The move follows the similar blacklisting of Chinese telecommunications giant Huawei Technologies Co. last month, blocking it from buying U.S. software and components that it needs to make its products.

In a statement on Friday, the Commerce Department said the entities were part of China’s efforts to develop supercomputers. It said they raised national security concerns because the computers were being developed for military uses or in cooperation with the Chinese military.

The Chinese embassy in Washington didn’t immediately respond to a request for comment.

“While Huawei gets attention, the most important sector for U.S.-China economic competition is semiconductors,” Derek Scissors, a China expert at the American Enterprise Institute, who informally advises the Trump administration.

“Coming a week before the president meets Xi Jinping, it’s a welcome sign the U.S. won’t trade advanced technology for Chinese commodities purchases.”

Among those added to the blacklist were AMD’s Chinese joint-venture partner Higon, Commerce said in the statement. Also included were Sugon, which Commerce identified as Higon’s majority owner, along with Chengdu Haiguang Integrated Circuit and Chengdu Haiguang Microelectronics Technology, both of which the department said Higon had an ownership interest in.
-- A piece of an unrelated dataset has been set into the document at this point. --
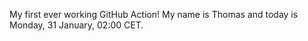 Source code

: My first ever working GitHub Action!
My name is Thomas and today is Monday, 31 January, 02:00 CET.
The fifth entity is the Wuxi Jiangnan Institute of Computing Technology, which Commerce said was owned by the People’s Liberation Army’s 56th Research Institute. That institute’s mission, according to Commerce, is “to support China’s military modernization.”

The blacklisting requires American companies doing business with the Chinese firms to get a license from the U.S. government in order to sell their products. The policy for granting such licenses is that there’s a presumption of denial of such a request, according to the statement.

The action could heighten tensions just as Trump is preparing for a high-stakes meeting with his Xi during the Group of 20 meetings in Japan from June 28-29.

The U.S. said the companies are “involved in activities determined to be contrary to the national security and foreign policy interests of the United States.” The notice will be published in the federal register on Monday, making it an official directive.